My first project after getting the Model 0375-6 was to build a new cabinet for our bathroom. It required drilling numerous holes and sinking a multitude of screws inside the cabinet carcase. In spaces that my normal drill wouldn't think of fitting, the CQD worked flawlessly. Using this tool has made drilling holes fun again.
The Close Quarter Drill has a 3.5 amp motor that puts out up to 1300 RPM's. This may seem underpowered when other drills have anywhere from 4 amp to 7 amp motors, and top speeds from 1200 to 4000 RPM's. But I've never found that the CQD lacked power to do anything I wanted it to. It is variable speed, and reversing; and the position of the reversing switch is about the only inconvenient thing on the machine, being located down on the tail end of the drill, next to the cord. It requires the use of a second hand to work the reversing switch, and although inconvenient, isn't a major problem.

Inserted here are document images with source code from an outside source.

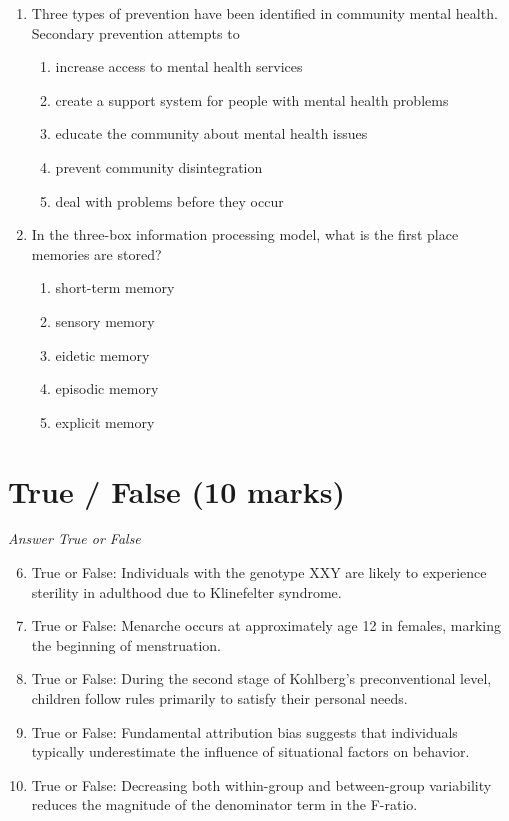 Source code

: \documentclass[12pt]{article}
\begin{document}
\begin{enumerate}[label=\arabic*.]
\begin{enumerate}[label=(\alph*)]
\end{enumerate}
\item Three types of prevention have been identified in community mental health. Secondary prevention attempts to
\begin{enumerate}[label=(\alph*)]
    \item increase access to mental health services
    \item create a support system for people with mental health problems
    \item educate the community about mental health issues
    \item prevent community disintegration
    \item deal with problems before they occur
\end{enumerate}
\item In the three-box information processing model, what is the first place memories are stored?
\begin{enumerate}[label=(\alph*)]
    \item short-term memory
    \item sensory memory
    \item eidetic memory
    \item episodic memory
    \item explicit memory
\end{enumerate}
\end{enumerate}

\section*{True / False (10 marks)}
\textit{Answer True or False}
\begin{enumerate}[label=\arabic*.]
\setcounter{enumi}{5}
\item True or False: Individuals with the genotype XXY are likely to experience sterility in adulthood due to Klinefelter syndrome.
\item True or False: Menarche occurs at approximately age 12 in females, marking the beginning of menstruation.
\item True or False: During the second stage of Kohlberg's preconventional level, children follow rules primarily to satisfy their personal needs.
\item True or False: Fundamental attribution bias suggests that individuals typically underestimate the influence of situational factors on behavior.
\item True or False: Decreasing both within-group and between-group variability reduces the magnitude of the denominator term in the F-ratio.
\end{enumerate}
\end{document}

I don't know who designed the first pistol-shaped power drill, or why everyone decided to copy that design, but I know I'm glad Milwaukee took a different path with this drill. It has quickly become the favorite drill for both my Wife and I. It also comes in a keyless chuck model (0380-1) in the 3/8", as well as a «" keyed chuck model (0379-1). The only other manufacturer I've seen offer a drill like this is Sioux. They offer what appears to be the exact same three drills as Milwaukee does, only in a sleek black color. They also offer a fourth model that is another 3/8" with a keyed chuck, but they have upped the RPM's to a max of 2500 to meet high speed drilling requirements. The Sioux drills seem to be about the same price, or maybe a few dollars cheaper than the Milwaukee models. The Milwaukee Close Quarter Drill, Model 0375-6 is available for about $150.
If you want to see how power drills should have been designed, go check out the Close Quarter Drill. But don't go without some money in your pocket, because you're going to want one of these drills!